The American Association of Diabetes Educators reports that there were about 30.3 million Americans living with diabetes by the end of 2017. With so many Americans living with diabetes, the care and attention that must be paid to a healthy lifestyle and functional body are critical. Diet and exercise are huge components for a diabetic’s overall health, but the feet are particularly susceptible to problems. Recognizing the signs that there are issues with your feet can prevent complications in the future and ensure you lead a long and healthy life.
But what are these signs you should be looking for? How does one differentiate between diabetic complications in their feet and normal aches and pains? When should you visit a foot and ankle specialist? Let’s take the time to review three of the key symptoms diabetics should make themselves aware of and schedule that appointment with a foot and ankle specialist.

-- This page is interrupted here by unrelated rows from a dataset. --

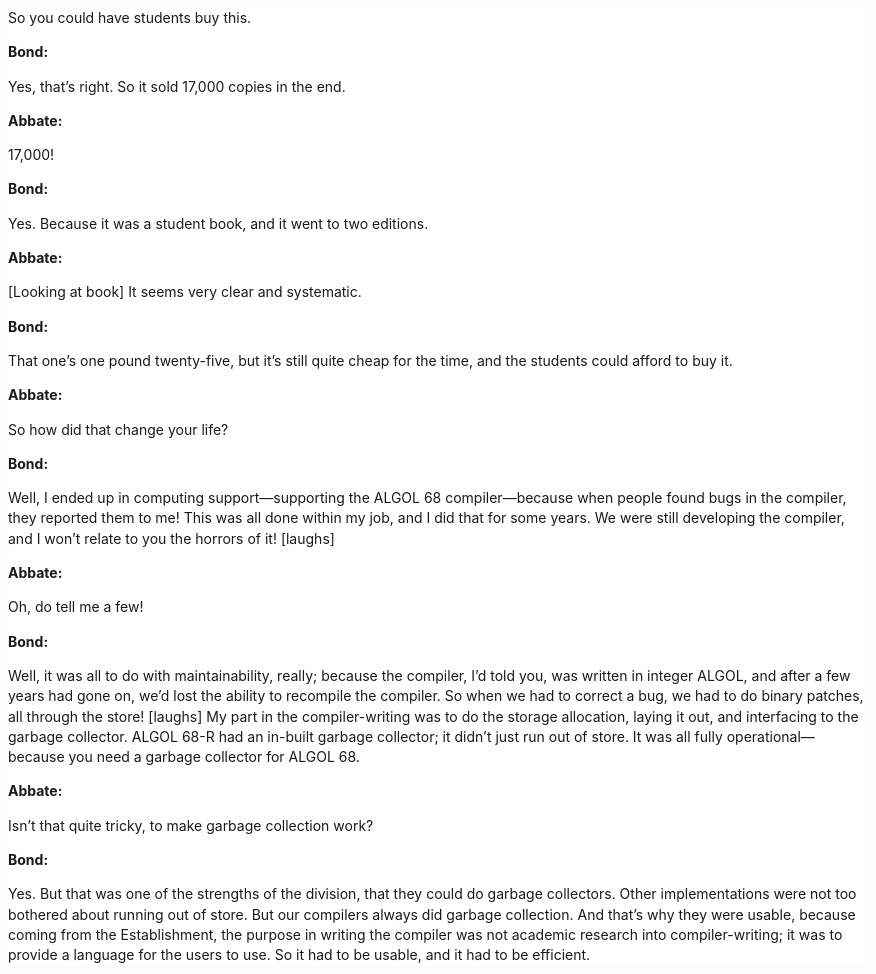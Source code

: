 So you could have students buy this.

**Bond:**

Yes, that’s right. So it sold 17,000 copies in the end.

**Abbate:**

17,000\!

**Bond:**

Yes. Because it was a student book, and it went to two editions.

**Abbate:**

\[Looking at book\] It seems very clear and systematic.

**Bond:**

That one’s one pound twenty-five, but it’s still quite cheap for the
time, and the students could afford to buy it.

**Abbate:**

So how did that change your life?

**Bond:**

Well, I ended up in computing support—supporting the ALGOL 68
compiler—because when people found bugs in the compiler, they reported
them to me\! This was all done within my job, and I did that for some
years. We were still developing the compiler, and I won’t relate to you
the horrors of it\! \[laughs\]

**Abbate:**

Oh, do tell me a few\!

**Bond:**

Well, it was all to do with maintainability, really; because the
compiler, I’d told you, was written in integer ALGOL, and after a few
years had gone on, we’d lost the ability to recompile the compiler. So
when we had to correct a bug, we had to do binary patches, all through
the store\! \[laughs\] My part in the compiler-writing was to do the
storage allocation, laying it out, and interfacing to the garbage
collector. ALGOL 68-R had an in-built garbage collector; it didn’t just
run out of store. It was all fully operational—because you need a
garbage collector for ALGOL 68\.

**Abbate:**

Isn’t that quite tricky, to make garbage collection work?

**Bond:**

Yes. But that was one of the strengths of the division, that they could
do garbage collectors. Other implementations were not too bothered about
running out of store. But our compilers always did garbage collection.
And that’s why they were usable, because coming from the Establishment,
the purpose in writing the compiler was not academic research into
compiler-writing; it was to provide a language for the users to use. So
it had to be usable, and it had to be efficient.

Sores on the Feet That Don’t Heal Quickly
Because of the damage caused to nerves by diabetes, feet often become a sign that something is wrong. Foot pain, although common among all kinds of people, must be paid careful attention. If a diabetic identifies sores or cuts on their feet that seem to take forever to heal up, make an appointment with a podiatrist. The sluggish blood flow to their feet means that ulcers and gangrene could potentially develop if these sores don’t heal, and the cures for gangrene are limited. A cut could also become infected if left untreated and become a significantly larger nuisance later on.

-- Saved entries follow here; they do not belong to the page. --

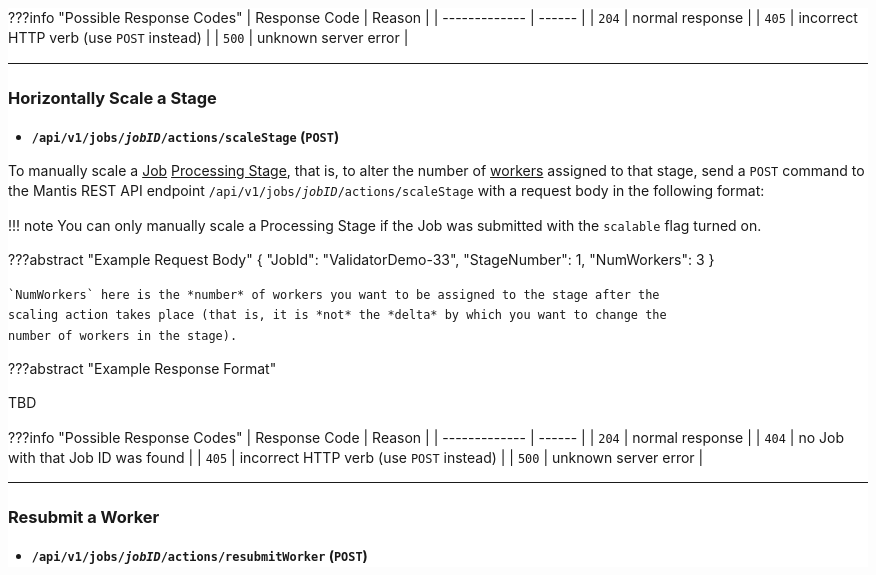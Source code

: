 ???info "Possible Response Codes"
    | Response Code | Reason |
    | ------------- | ------ |
    | `204`         | normal response |
    | `405`         | incorrect HTTP verb (use `POST` instead) |
    | `500`         | unknown server error |

-----

### Horizontally Scale a Stage
* **<code>/api/v1/jobs/<var>jobID</var>/actions/scaleStage</code> (`POST`)**

To manually scale a [Job]  [Processing Stage], that is, to alter the number of [workers] assigned to
that stage, send a `POST` command to the Mantis REST API endpoint
<code>/api/v1/jobs/<var>jobID</var>/actions/scaleStage</code> with a request body in the following
format:

!!! note
    You can only manually scale a Processing Stage if the Job was submitted with the `scalable` flag
    turned on.

???abstract "Example Request Body"
        {
          "JobId": "ValidatorDemo-33",
          "StageNumber": 1,
          "NumWorkers": 3
        }

    `NumWorkers` here is the *number* of workers you want to be assigned to the stage after the
    scaling action takes place (that is, it is *not* the *delta* by which you want to change the
    number of workers in the stage).

???abstract "Example Response Format"
    <p class="tbd">TBD</p>

???info "Possible Response Codes"
    | Response Code | Reason |
    | ------------- | ------ |
    | `204`         | normal response |
    | `404`         | no Job with that Job ID was found |
    | `405`         | incorrect HTTP verb (use `POST` instead) |
    | `500`         | unknown server error |

-----

### Resubmit a Worker
* **<code>/api/v1/jobs/<var>jobID</var>/actions/resubmitWorker</code> (`POST`)**


[artifact]:                /mantis/glossary#artifact          "Each Mantis Job has an associated artifact file that contains its source code and JSON configuration."
[artifacts]:               /mantis/glossary#artifact          "Each Mantis Job has an associated artifact file that contains its source code and JSON configuration."
[artifact file]:           /mantis/glossary#artifact          "Each Mantis Job has an associated artifact file that contains its source code and JSON configuration."
[artifact files]:          /mantis/glossary#artifact          "Each Mantis Job has an associated artifact file that contains its source code and JSON configuration."
[autoscale]:               /mantis/glossary#autoscaling       "You can establish an autoscaling policy for each component of your Mantis Job that governs how Mantis adjusts the number of workers assigned to that component as its workload changes."
[autoscaled]:              /mantis/glossary#autoscaling       "You can establish an autoscaling policy for each component of your Mantis Job that governs how Mantis adjusts the number of workers assigned to that component as its workload changes."
[autoscales]:              /mantis/glossary#autoscaling       "You can establish an autoscaling policy for each component of your Mantis Job that governs how Mantis adjusts the number of workers assigned to that component as its workload changes."
[autoscaling]:             /mantis/glossary#autoscaling       "You can establish an autoscaling policy for each component of your Mantis Job that governs how Mantis adjusts the number of workers assigned to that component as its workload changes."
[scalable]:                /mantis/glossary#autoscaling       "You can establish an autoscaling policy for each component of your Mantis Job that governs how Mantis adjusts the number of workers assigned to that component as its workload changes."
[AWS]:                     javascript:void(0)          "Amazon Web Services"
[backpressure]:            /mantis/glossary#backpressure      "Backpressure refers to a set of possible strategies for coping with ReactiveX Observables that produce items more rapidly than their observers consume them."
[Binary compression]:      /mantis/glossary#binarycompression
[broadcast]:               /mantis/glossary#broadcast         "In broadcast mode, each worker of your job gets all the data from all workers of the Source Job rather than having that data distributed equally among the workers of your job."
[broadcast mode]:          /mantis/glossary#broadcast         "In broadcast mode, each worker of your job gets all the data from all workers of the Source Job rather than having that data distributed equally among the workers of your job."
[Cassandra]:               /mantis/glossary#cassandra         "Apache Cassandra is an open source, distributed database management system."
[cluster]:                 /mantis/glossary#cluster           "A Mantis Job Cluster is a containing entity for Mantis Jobs. It defines metadata and certain service-level agreements. Job Clusters ease job lifecycle management and job revisioning."
[clusters]:                /mantis/glossary#cluster           "A Mantis Job Cluster is a containing entity for Mantis Jobs. It defines metadata and certain service-level agreements. Job Clusters ease job lifecycle management and job revisioning."
[cold]:                    /mantis/glossary#cold              "A cold ReactiveX Observable waits until an observer subscribes to it before it begins to emit items. This means the observer is guaranteed to see the whole Observable sequence from the beginning. This is in contrast to a hot Observable, which may begin emitting items as soon as it is created, even before observers have subscribed to it."
[cold Observable]:         /mantis/glossary#cold              "A cold ReactiveX Observable waits until an observer subscribes to it before it begins to emit items. This means the observer is guaranteed to see the whole Observable sequence from the beginning. This is in contrast to a hot Observable, which may begin emitting items as soon as it is created, even before observers have subscribed to it."
[cold Observables]:        /mantis/glossary#cold              "A cold ReactiveX Observable waits until an observer subscribes to it before it begins to emit items. This means the observer is guaranteed to see the whole Observable sequence from the beginning. This is in contrast to a hot Observable, which may begin emitting items as soon as it is created, even before observers have subscribed to it."
[component]:               /mantis/glossary#component         "A Mantis Job is composed of three types of component: a Source, one or more Processing Stages, and a Sink."
[components]:              /mantis/glossary#component         "A Mantis Job is composed of three types of component: a Source, one or more Processing Stages, and a Sink."
[custom source]:           /mantis/glossary#customsource      "In contrast to a Source Job, which is a built-in variety of Source component designed to pull data from a common sort of data source, a custom source typically accesses data from less-common sources or has unusual delivery guarantee semantics."
[custom sources]:          /mantis/glossary#customsource      "In contrast to a Source Job, which is a built-in variety of Source component designed to pull data from a common sort of data source, a custom source typically accesses data from less-common sources or has unusual delivery guarantee semantics."
[executor]:                /mantis/glossary#executor          "The stage executor is responsible for loading the bytecode for a Mantis Job and then executing its stages and workers in a coordinated fashion. In the Mesos UI, workers are also referred to as executors."
[executors]:               /mantis/glossary#executor          "The stage executor is responsible for loading the bytecode for a Mantis Job and then executing its stages and workers in a coordinated fashion. In the Mesos UI, workers are also referred to as executors."
[fast property]: /mantis/glossary#fastproperties "Fast properties allow you to change the behavior of Netflix services without recompiling and redeploying them."
[fast properties]: /mantis/glossary#fastproperties "Fast properties allow you to change the behavior of Netflix services without recompiling and redeploying them."
[Fenzo]:                   /mantis/glossary#fenzo             "Fenzo is a Java library that implements a generic task scheduler for Mesos frameworks."
[grouped]:                 /mantis/glossary#grouped           "Grouped data is distinguished from scalar data in that each datum is accompanied by a key that indicates what group it belongs to. Grouped data can be processed by a RxJava GroupedObservable or by a MantisGroup."
[grouped data]:            /mantis/glossary#grouped           "Grouped data is distinguished from scalar data in that each datum is accompanied by a key that indicates what group it belongs to. Grouped data can be processed by a RxJava GroupedObservable or by a MantisGroup."
[GRPC]:                    /mantis/glossary#grpc              "gRPC is an open-source RPC framework using Protocol Buffers."
[hot]:                     /mantis/glossary#hot               "A hot ReactiveX Observable may begin emitting items as soon as it is created, even before observers have subscribed to it. This means the observer may miss items that were emitted before the observer subscribed. This is in contrast to a cold Observable, which waits until an observer subscribes to it before it begins to emit items."
[hot Observable]:          /mantis/glossary#hot               "A hot ReactiveX Observable may begin emitting items as soon as it is created, even before observers have subscribed to it. This means the observer may miss items that were emitted before the observer subscribed. This is in contrast to a cold Observable, which waits until an observer subscribes to it before it begins to emit items."
[hot Observables]:         /mantis/glossary#hot               "A hot ReactiveX Observable may begin emitting items as soon as it is created, even before observers have subscribed to it. This means the observer may miss items that were emitted before the observer subscribed. This is in contrast to a cold Observable, which waits until an observer subscribes to it before it begins to emit items."
[JMC]:                     /mantis/glossary#jmc               "Java Mission Control is a tool from Oracle with which developers can monitor and manage Java applications."
[job]:                     /mantis/glossary#job               "A Mantis Job takes in a stream of data, transforms it by using RxJava operators, and then outputs the results as another stream. It is composed of a Source, one or more Processing Stages, and a Sink."
[jobs]:                    /mantis/glossary#job               "A Mantis Job takes in a stream of data, transforms it by using RxJava operators, and then outputs the results as another stream. It is composed of a Source, one or more Processing Stages, and a Sink."
[Mantis job]:              /mantis/glossary#job               "A Mantis Job takes in a stream of data, transforms it by using RxJava operators, and then outputs the results as another stream. It is composed of a Source, one or more Processing Stages, and a Sink."
[Mantis jobs]:             /mantis/glossary#job               "A Mantis Job takes in a stream of data, transforms it by using RxJava operators, and then outputs the results as another stream. It is composed of a Source, one or more Processing Stages, and a Sink."
[job cluster]:             /mantis/glossary#jobcluster        "A Mantis Job Cluster is a containing entity for Mantis Jobs. It defines metadata and certain service-level agreements. Job Clusters ease job lifecycle management and job revisioning."
[job clusters]:            /mantis/glossary#jobcluster        "A Mantis Job Cluster is a containing entity for Mantis Jobs. It defines metadata and certain service-level agreements. Job Clusters ease job lifecycle management and job revisioning."
[Job Master]:              /mantis/glossary#jobmaster         "If a job is configured with autoscaling, Mantis will add a Job Master component to it as its initial component. This component will send metrics back to Mantis to help it govern the autoscaling process."
[Mantis Master]:           /mantis/glossary#mantismaster      "The Mantis Master coordinates the execution of [Mantis Jobs] and starts the services on each Worker."
[Kafka]:                   /mantis/glossary#kafka             "Apache Kafka is a large-scale, distributed streaming platform."
[keyed data]:              /mantis/glossary#keyed             "Grouped (or keyed) data is distinguished from scalar data in that each datum is accompanied by a key that indicates what group it belongs to. Grouped data can be processed by a RxJava GroupedObservable or by a MantisGroup."
[Keystone]:                /mantis/glossary#keystone          "Keystone is Netflix’s data backbone, a stream processing platform that focuses on data analytics."
[label]:                   /mantis/glossary#label             "A label is a text key/value pair that you can add to a Job Cluster or to an individual Job to make it easier to search for or group."
[labels]:                  /mantis/glossary#label             "A label is a text key/value pair that you can add to a Job Cluster or to an individual Job to make it easier to search for or group."
[Log4j]:                   /mantis/glossary#log4j             "Log4j is a Java-based logging framework."
[Apache Mesos]:            /mantis/glossary#mesos             "Apache Mesos is an open-source technique for balancing resources across frameworks in clusters."
[Mesos]:                   /mantis/glossary#mesos             "Apache Mesos is an open-source technique for balancing resources across frameworks in clusters."
[metadata]:                /mantis/glossary#metadata          "Mantis inserts metadata into its Job payload. This may include information about where the data came from, for instance. You can define additional metadata to include in the payload when you establish the Job Cluster."
[meta message]:            /mantis/glossary#metamessage       "A Source Job may occasionally inject meta messages into its data stream that indicate things like data drops."
[meta messages]:           /mantis/glossary#metamessage       "A Source Job may occasionally inject meta messages into its data stream that indicate things like data drops."
[migration strategy]:      /mantis/glossary#migration
[migration strategies]:    /mantis/glossary#migration
[MRE]:                     /mantis/glossary#mre               "Mantis Publish (a.k.a. Mantis Realtime Events, or MRE) is a library that your application can use to stream events into Mantis while respecting MQL filters."
[Mantis Publish]:          /mantis/glossary#mantispublish     "Mantis Publish is a library that your application can use to stream events into Mantis while respecting MQL filters."
[Mantis Query Language]:   /mantis/glossary#mql               "You use Mantis Query Language to define filters and other data processing that Mantis applies to a Source data stream at its point of origin, so as to reduce the amount of data going over the wire."
[MQL]:                     /mantis/glossary#mql               "You use Mantis Query Language to define filters and other data processing that Mantis applies to a Source data stream at its point of origin, so as to reduce the amount of data going over the wire."
[Observable]:              /mantis/glossary#observable        "In ReactiveX an Observable is the method of processing a stream of data in a way that facilitates its transformation and consumption by observers. Observables come in hot and cold varieties. There is also a GroupedObservable that is specialized to grouped data."
[Observables]:             /mantis/glossary#observable        "In ReactiveX an Observable is the method of processing a stream of data in a way that facilitates its transformation and consumption by observers. Observables come in hot and cold varieties. There is also a GroupedObservable that is specialized to grouped data."
[parameter]:               /mantis/glossary#parameter         "A Mantis Job may accept parameters that modify its behavior. You can define these in your Job Cluster definition, and set their values on a per-Job basis."
[parameters]:              /mantis/glossary#parameter         "A Mantis Job may accept parameters that modify its behavior. You can define these in your Job Cluster definition, and set their values on a per-Job basis."
[Processing Stage]:        /mantis/glossary#stage             "A Processing Stage component of a Mantis Job transforms the RxJava Observables it obtains from the Source component."
[Processing Stages]:       /mantis/glossary#stage             "A Processing Stage component of a Mantis Job transforms the RxJava Observables it obtains from the Source component."
[stage]:                   /mantis/glossary#stage             "A Processing Stage component of a Mantis Job transforms the RxJava Observables it obtains from the Source component."
[stages]:                  /mantis/glossary#stage             "A Processing Stage component of a Mantis Job transforms the RxJava Observables it obtains from the Source component."
[property]:                /mantis/glossary#property          "A property is a particular named data value found within events in an event stream."
[properties]:              /mantis/glossary#property          "A property is a particular named data value found within events in an event stream."
[Reactive Stream]:         /mantis/glossary#reactivestreams   "Reactive Streams is the latest advance of the ReactiveX project. It is an API for manipulating streams of asynchronous data in a non-blocking fashion, with backpressure."
[Reactive Streams]:        /mantis/glossary#reactivestreams   "Reactive Streams is the latest advance of the ReactiveX project. It is an API for manipulating streams of asynchronous data in a non-blocking fashion, with backpressure."
[ReactiveX]:               /mantis/glossary#reactivex         "ReactiveX is a software technique for transforming, combining, reacting to, and managing streams of data. RxJava is an example of a library that implements this technique."
[RxJava]:                  /mantis/glossary#rxjava            "RxJava is the Java implementation of ReactiveX, a software technique for transforming, combining, reacting to, and managing streams of data."
[downsample]:              /mantis/glossary#sampling          "Sampling is an MQL strategy for mitigating data volume issues. There are two sampling strategies: Random and Sticky. Random sampling uniformly downsamples the source stream to a percentage of its original volume. Sticky sampling selectively samples data from the source stream based on key values."
[sample]:                  /mantis/glossary#sampling          "Sampling is an MQL strategy for mitigating data volume issues. There are two sampling strategies: Random and Sticky. Random sampling uniformly downsamples the source stream to a percentage of its original volume. Sticky sampling selectively samples data from the source stream based on key values."
[sampled]:                 /mantis/glossary#sampling          "Sampling is an MQL strategy for mitigating data volume issues. There are two sampling strategies: Random and Sticky. Random sampling uniformly downsamples the source stream to a percentage of its original volume. Sticky sampling selectively samples data from the source stream based on key values."
[samples]:                 /mantis/glossary#sampling          "Sampling is an MQL strategy for mitigating data volume issues. There are two sampling strategies: Random and Sticky. Random sampling uniformly downsamples the source stream to a percentage of its original volume. Sticky sampling selectively samples data from the source stream based on key values."
[sampling]:                /mantis/glossary#sampling          "Sampling is an MQL strategy for mitigating data volume issues. There are two sampling strategies: Random and Sticky. Random sampling uniformly downsamples the source stream to a percentage of its original volume. Sticky sampling selectively samples data from the source stream based on key values."
[scalar]:                  /mantis/glossary#scalar            "Scalar data is distinguished from keyed or grouped data in that it is not categorized into groups by key. Scalar data can be processed by an ordinary ReactiveX Observable."
[scalar data]:             /mantis/glossary#scalar            "Scalar data is distinguished from keyed or grouped data in that it is not categorized into groups by key. Scalar data can be processed by an ordinary ReactiveX Observable."
[Sink]:                    /mantis/glossary#sink              "The Sink is the final component of a Mantis Job. It takes the Observable that has been transformed by the Processing Stage and outputs it in the form of a new data stream."
[Sinks]:                   /mantis/glossary#sink              "The Sink is the final component of a Mantis Job. It takes the Observable that has been transformed by the Processing Stage and outputs it in the form of a new data stream."
[Sink component]:          /mantis/glossary#sink              "The Sink is the final component of a Mantis Job. It takes the Observable that has been transformed by the Processing Stage and outputs it in the form of a new data stream."
[service-level agreement]:  /mantis/glossary#sla               "A service-level agreement, in the Mantis context, is defined on a per-Cluster basis. You use it to configure how many Jobs in the cluster will be in operation at any time, among other things."
[service-level agreements]: /mantis/glossary#sla               "A service-level agreement, in the Mantis context, is defined on a per-Cluster basis. You use it to configure how many Jobs in the cluster will be in operation at any time, among other things."
[SLA]:                     /mantis/glossary#sla               "A service-level agreement, in the Mantis context, is defined on a per-Cluster basis. You use it to configure how many Jobs in the cluster will be in operation at any time, among other things."
[Source]:                  /mantis/glossary#source            "The Source component of a Mantis Job fetches data from a source outside of Mantis and makes it available to the Processing Stage component in the form of an RxJava Observable. There are two varieties of Source: a Source Job and a custom source."
[Sources]:                 /mantis/glossary#source            "The Source component of a Mantis Job fetches data from a source outside of Mantis and makes it available to the Processing Stage component in the form of an RxJava Observable. There are two varieties of Source: a Source Job and a custom source."
[Source Job]:              /mantis/glossary#sourcejob         "A Source Job is a Mantis Job that you can use as a Source, which wraps a data source external to Mantis and makes it easier for you to create a job that observes its data."
[Source Jobs]:             /mantis/glossary#sourcejob         "A Source Job is a Mantis Job that you can use as a Source, which wraps a data source external to Mantis and makes it easier for you to create a job that observes its data."
[Spinnaker]: /mantis/glossary#spinnaker "Spinnaker is a set of resources that help you deploy and manage resources in the cloud."
[SSE]:                     /mantis/glossary#sse               "Server-sent events (SSE) are a way for a browser to receive automatic updates from a server through an HTTP connection. Mantis includes an SSE Sink."
[server-sent event]:       /mantis/glossary#sse               "Server-sent events (SSE) are a way for a browser to receive automatic updates from a server through an HTTP connection. Mantis includes an SSE Sink."
[server-sent events]:      /mantis/glossary#sse               "Server-sent events (SSE) are a way for a browser to receive automatic updates from a server through an HTTP connection. Mantis includes an SSE Sink."
[transform]:               /mantis/glossary#transformation    "A transformation acts on each datum from a stream or Observables of data, changing it in some manner before passing it along as a new stream or Observable. Transformations may change data between scalar and grouped forms."
[transformed]:             /mantis/glossary#transformation    "A transformation acts on each datum from a stream or Observables of data, changing it in some manner before passing it along as a new stream or Observable. Transformations may change data between scalar and grouped forms."
[transforms]:              /mantis/glossary#transformation    "A transformation acts on each datum from a stream or Observables of data, changing it in some manner before passing it along as a new stream or Observable. Transformations may change data between scalar and grouped forms."
[transformation]:          /mantis/glossary#transformation    "A transformation acts on each datum from a stream or Observables of data, changing it in some manner before passing it along as a new stream or Observable. Transformations may change data between scalar and grouped forms."
[transformations]:         /mantis/glossary#transformation    "A transformation acts on each datum from a stream or Observables of data, changing it in some manner before passing it along as a new stream or Observable. Transformations may change data between scalar and grouped forms."
[transient]:               /mantis/glossary#transient         "A transient (or ephemeral) Mantis Job is automatically killed by Mantis after a certain amount of time has passed since the last subscriber to the job disconnects."
[transient job]:           /mantis/glossary#transient         "A transient (or ephemeral) Mantis Job is automatically killed by Mantis after a certain amount of time has passed since the last subscriber to the job disconnects."
[transient jobs]:          /mantis/glossary#transient         "A transient (or ephemeral) Mantis Job is automatically killed by Mantis after a certain amount of time has passed since the last subscriber to the job disconnects."
[WebSocket]:               /mantis/glossary#websocket         "WebSocket is a two-way, interactive communication channel that works over HTTP. In the Mantis context, it is an alternative to SSE."
[Worker]:                  /mantis/glossary#worker            "A worker is the smallest unit of work that is scheduled within a Mantis component. You can configure how many resources Mantis allocates to each worker, and Mantis will adjust the number of workers your Mantis component needs based on its autoscaling policy."
[Workers]:                 /mantis/glossary#worker            "A worker is the smallest unit of work that is scheduled within a Mantis component. You can configure how many resources Mantis allocates to each worker, and Mantis will adjust the number of workers your Mantis component needs based on its autoscaling policy."
[Zookeeper]:               /mantis/glossary#zookeeper         "Apache Zookeeper is an open-source server that maintains configuration information and other services required by distributed applications."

It’s possible that you begin to notice swelling in your legs, ankles, or both. Again, some people experience this during various times of their lives or in certain types of weather, but for those with diabetes, this could be a sign of the disease running rampant. To distinguish if this is a sign of diabetes or a normal occurrence, speak with your doctor and see a foot doctor as well. A foot and ankle specialist will be able to identify the causes of this swelling, especially if it seems to be unexplained, and offer some comfort solutions for the short term and help you attain swell-free legs and ankles for the long term.
Tingling or Numbness
Uncontrolled diabetes can damage the nerves in the legs and feet, leaving diabetics with either a heightened sensitivity to touch, or a lack of any sensation. While these symptoms may seem fairly harmless, it’s the long-term effects they can have that are concerning. Diabetic neuropathy can increase sensitivity to the point that even the lightest touch against legs or feet can be painful. On the opposite of the spectrum, if a person’s legs or feet are numb and lack any capacity to feel sensation, they’re at risk of attaining injuries that go unnoticed for too long.
A foot and ankle specialist can become a lifesaver for a diabetic. Properly identifying symptoms of diabetic complications in the feet can mean the difference between a healthy life and an uncomfortable one.